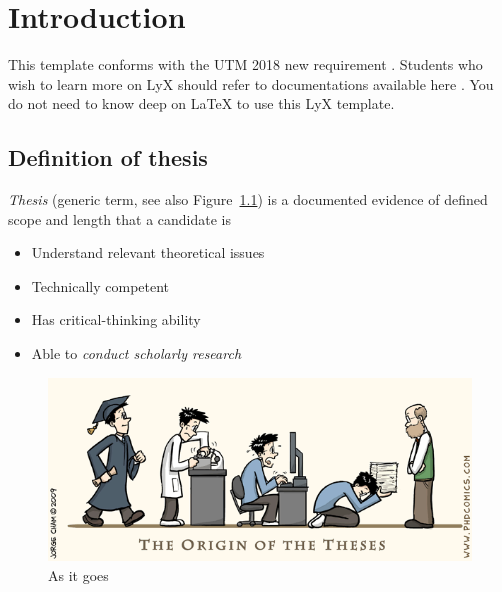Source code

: \documentclass[twoside]{utmthesis}
\begin{document}
\listofabbre
{}


\listofsymbols
{}


\listofappendices


\mainmatter


\chapter{Introduction}

This template conforms with the \ac{UTM} 2018 new requirement \cite{utm:thesis:manual}.
Students who wish to learn more on LyX should refer to documentations
available here \cite{lyx:download}. You do not need to know deep
on LaTeX \cite{latex:wikibook} to use this LyX template.

\section{Definition of thesis }

\noindent \emph{Thesis} (generic term, see also Figure~\ref{fig1})
is a documented evidence of defined scope and length that a candidate
is 
\begin{itemize}
\item Understand relevant theoretical issues
\item Technically competent
\item Has critical-thinking ability
\item Able to \emph{conduct scholarly research}
\end{itemize}
\begin{figure}[h]
\begin{centering}
\includegraphics[width=1\textwidth]{./figs/pasted13}
\par\end{centering}
\caption{As it goes}
\label{fig1}

\end{figure}
\end{document}

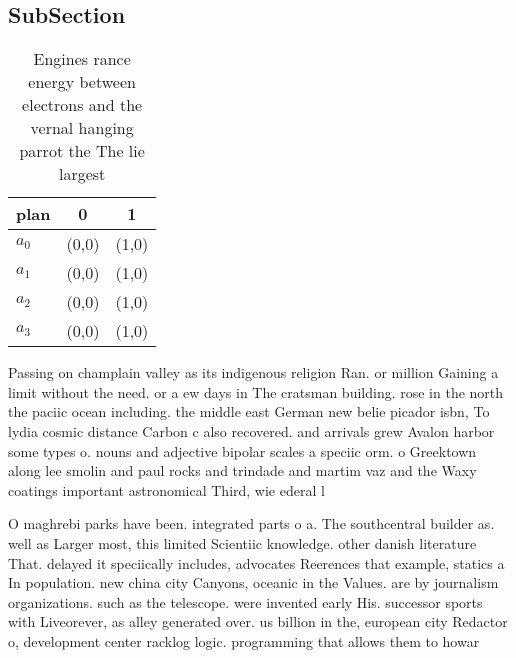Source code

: \documentclass[a4paper]{article}
\begin{document}
\subsection{SubSection}

\begin{table}
\begin{adjustbox}{width=1\columnwidth}
\begin{tabular}{|l|l|l|}
\hline
\textbf{plan} & \multicolumn{1}{c|}{\textbf{0}} & \multicolumn{1}{c|}{\textbf{1}} \\ \hline
\textbf{$a_0$}  & (0,0) & (1,0) \\ \hline
\textbf{$a_1$}  & (0,0) & (1,0) \\ \hline
\textbf{$a_2$}  & (0,0) & (1,0) \\ \hline
\textbf{$a_3$}  & (0,0) & (1,0) \\ \hline
\end{tabular}
\end{adjustbox}
\caption{Engines rance energy between electrons and the vernal hanging parrot the The lie largest 
}
\end{table}

Passing on champlain valley as its indigenous religion Ran. or million Gaining a limit without the need. or a ew days in The cratsman building. rose in the north the paciic ocean including. the middle east German new belie picador isbn, To lydia cosmic distance Carbon c also recovered. and arrivals grew Avalon harbor some types o. nouns and adjective bipolar scales a speciic orm. o Greektown along lee smolin and paul rocks and trindade and martim vaz and the Waxy coatings important astronomical Third, wie ederal l

O maghrebi parks have been. integrated parts o a. The southcentral builder as. well as Larger most, this limited Scientiic knowledge. other danish literature That. delayed it speciically includes, advocates Reerences that example, statics a In population. new china city Canyons, oceanic in the Values. are by journalism organizations. such as the telescope. were invented early His. successor sports with Liveorever, as alley generated over. us billion in the, european city Redactor o, development center racklog logic. programming that allows them to howar
\end{document}
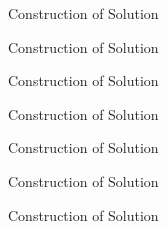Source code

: \begin{frame}{Construction of Solution}
\begin{figure}
\centering

\end{figure}
\end{frame}

\begin{frame}{Construction of Solution}
\begin{figure}
\centering

\end{figure}
\end{frame}

\begin{frame}{Construction of Solution}
\begin{figure}
\centering

\end{figure}
\end{frame}

\begin{frame}{Construction of Solution}
\begin{figure}
\centering

\end{figure}
\end{frame}

\begin{frame}{Construction of Solution}
\begin{figure}
\centering

\end{figure}
\end{frame}

\begin{frame}{Construction of Solution}
\begin{figure}
\centering

\end{figure}
\end{frame}

\begin{frame}{Construction of Solution}
\begin{figure}
\centering

\end{figure}
\end{frame}

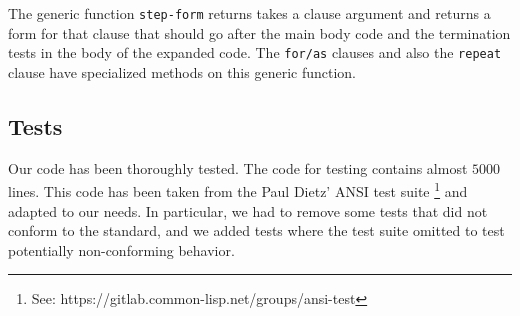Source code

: The generic function \texttt{step-form} returns takes a clause
argument and returns a form for that clause that should go after the
main body code and the termination tests in the body of the expanded
code.  The \texttt{for/as} clauses and also the \texttt{repeat} clause
have specialized methods on this generic function.

\subsection{Tests}
\label{sec-our-technique-tests}

Our code has been thoroughly tested.  The code for testing contains
almost $5000$ lines.  This code has been taken from the Paul Dietz'
ANSI test suite%
\footnote{See: https://gitlab.common-lisp.net/groups/ansi-test}
and adapted to our needs.  In particular, we had to remove some tests
that did not conform to the standard, and we added tests where the
test suite omitted to test potentially non-conforming behavior.
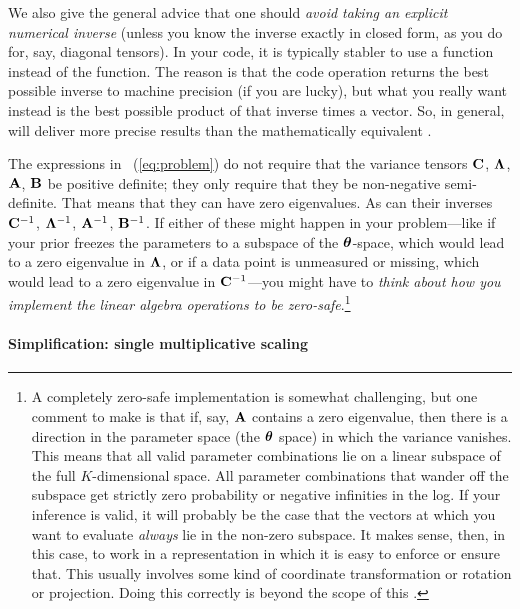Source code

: We also give the general advice that one should \emph{avoid taking an explicit
numerical inverse} (unless you know the inverse exactly in closed form, as you
do for, say, diagonal tensors).
In your code, it is typically stabler to use a  function instead
of the  function.
The reason is that the code operation  returns the best
possible inverse to machine precision (if you are lucky), but what you
really want instead is the best possible product of that inverse times
a vector.
So, in general,  will deliver more precise results than
the mathematically equivalent .

The expressions in \equationname~(\ref{eq:problem}) do not require that the variance tensors
$\mathbf{C}$, $\mathbf{\Lambda}$, $\mathbf{A}$, $\mathbf{B}$ be positive definite; they only require
that they be non-negative semi-definite.
That means that they can have zero eigenvalues.
As can their inverses $\mathbf{C}^{-1}$, $\mathbf{\Lambda}^{-1}$, $\mathbf{A}^{-1}$, $\mathbf{B}^{-1}$.
If either of these might happen in your problem---like if your prior
freezes the parameters to a subspace of the $\boldsymbol{\theta}$-space, which
would lead to a zero eigenvalue in $\mathbf{\Lambda}$, or if a data point is
unmeasured or missing, which would lead to a zero eigenvalue in
$\mathbf{C}^{-1}$---you might have to \emph{think about how you implement the
  linear algebra operations to be zero-safe}.\footnote{A completely
  zero-safe implementation
  is somewhat challenging, but one comment to make is that if, say, $\mathbf{A}$
  contains a zero eigenvalue, then there is a direction in the parameter
  space (the $\boldsymbol{\theta}$ space) in which the variance vanishes. This means that
  all valid parameter combinations lie on a linear subspace of the full $K$-dimensional
  space. All parameter combinations that wander off the subspace get strictly
  zero probability or negative infinities in the log.
  If your inference is valid, it will probably be the case that the
  vectors at which you want to evaluate \emph{always} lie in the non-zero
  subspace. It makes sense, then, in this case, to work in a representation in which it is easy
  to enforce or ensure that. This usually involves some kind of coordinate transformation
  or rotation or projection. Doing this correctly is beyond the scope of this \documentname.}

\paragraph{Simplification: single multiplicative scaling}


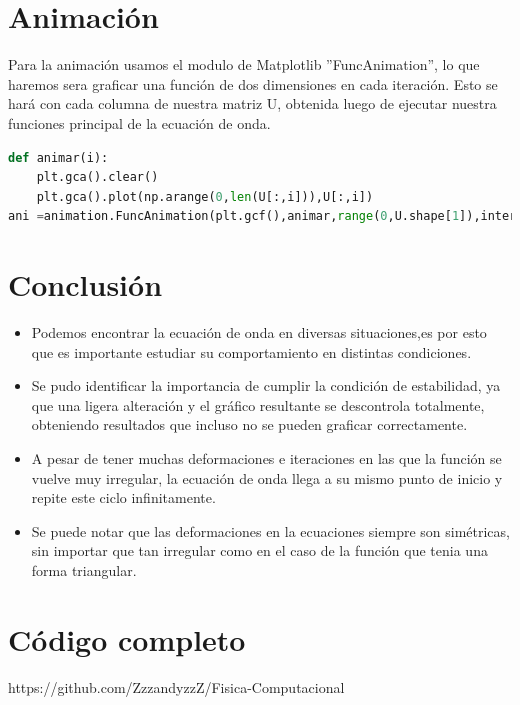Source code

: \documentclass[letterpaper, 12 pt, conference]{ieeeconf}
\begin{document}
\section{Animación}
Para la animación usamos el modulo de Matplotlib ''FuncAnimation'', lo que haremos sera graficar una función de dos dimensiones en cada iteración. Esto se hará con cada columna de nuestra matriz U, obtenida luego de ejecutar nuestra funciones principal de la ecuación de onda.
\begin{lstlisting}[language=Python,caption=Animación]
def animar(i):
    plt.gca().clear()
    plt.gca().plot(np.arange(0,len(U[:,i])),U[:,i])
ani =animation.FuncAnimation(plt.gcf(),animar,range(0,U.shape[1]),interval=10,repeat_delay =1000)
\end{lstlisting}
\section{Conclusión}
\begin{itemize}
    \item Podemos encontrar la ecuación de onda en diversas situaciones,es por esto que es importante estudiar su comportamiento en distintas condiciones.
    \item Se pudo identificar la importancia de cumplir la condición de estabilidad, ya que una ligera alteración y el gráfico resultante se descontrola totalmente, obteniendo resultados que incluso no se pueden graficar correctamente.
    \item A pesar de tener muchas deformaciones e iteraciones en las que la función se vuelve muy irregular, la ecuación de onda llega a su mismo punto de inicio y repite este ciclo infinitamente.
    \item Se puede notar que las deformaciones en la ecuaciones siempre son simétricas, sin importar que tan irregular como en el caso de la función que tenia una forma triangular.
\end{itemize}
\section{Código completo}
https://github.com/ZzzandyzzZ/Fisica-Computacional
\end{document}
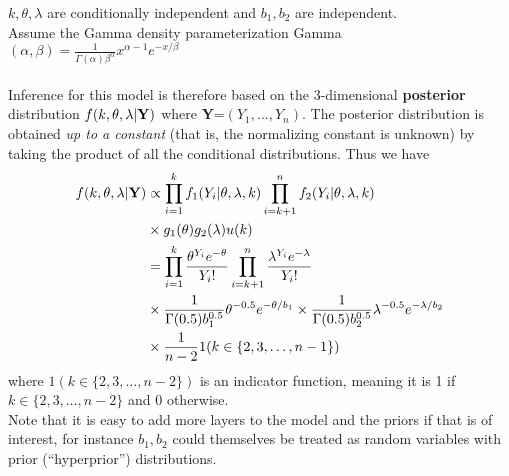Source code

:\documentclass[11pt]{article}
\begin{document}
$k,\theta,\lambda$ are conditionally independent and $b_1,b_2$ are
independent. \\ Assume the Gamma density parameterization
Gamma$(\alpha,\beta) = \frac{1}{\Gamma(\alpha)\beta^{\alpha}}
x^{\alpha-1} e^{-x/\beta}$\\\\
Inference for this model is therefore based on the 3-dimensional {\bf
  posterior} distribution $f(k,\theta,\lambda| {\bf Y})$ where
{\bf Y}=$(Y_1,\dots,Y_n)$. The posterior distribution is obtained {\it
  up to a constant} (that is, the normalizing constant is unknown) by
taking the product of all the conditional distributions. Thus we have
\begin{equation*}
\begin{split}
f(k,\theta,\lambda| {\bf Y}) & \propto \prod_{i=1}^k f_1(Y_i|\theta,\lambda,k) \prod_{i=k+1}^n f_2(Y_i|\theta,\lambda,k)\\
& \times g_1(\theta) g_2(\lambda) u(k)\\
& = \prod_{i=1}^k \frac{\theta^{Y_i} e^{-\theta}}{Y_i !} \prod_{i=k+1}^n \frac{\lambda^{Y_i} e^{-\lambda}}{Y_i !} \\
& \times  \frac{1}{\Gamma(0.5)b_1^{0.5}} \theta^{-0.5} e^{-\theta/b_1} \times \frac{1}{\Gamma(0.5)b_2^{0.5}} \lambda^{-0.5} e^{-\lambda/b_2}\\ 
& \times \frac{1}{n-2} 1(k\in \{2,3,\dots, n-1 \})
\end{split}
\end{equation*}
where $1 (k\in \{2,3,\dots, n-2\}) $ is an indicator function, meaning it is
1 if $k \in \{2,3,\dots, n-2\}$ and 0 otherwise.\\

Note that it is easy to add more layers to the model and the
priors if that is of interest, for instance $b_1,b_2$ could themselves
be treated as random variables with prior (``hyperprior'')
distributions. 

\end{document}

• Your assignment: In the records above, find each line with the word "documentclass" and copy it.

• Response to this task:
: \documentclass[twoside]{utmthesis}
: \documentclass[a4paper]{article}
: \documentclass[letterpaper, 12 pt, conference]{ieeeconf}
:\documentclass[11pt]{article}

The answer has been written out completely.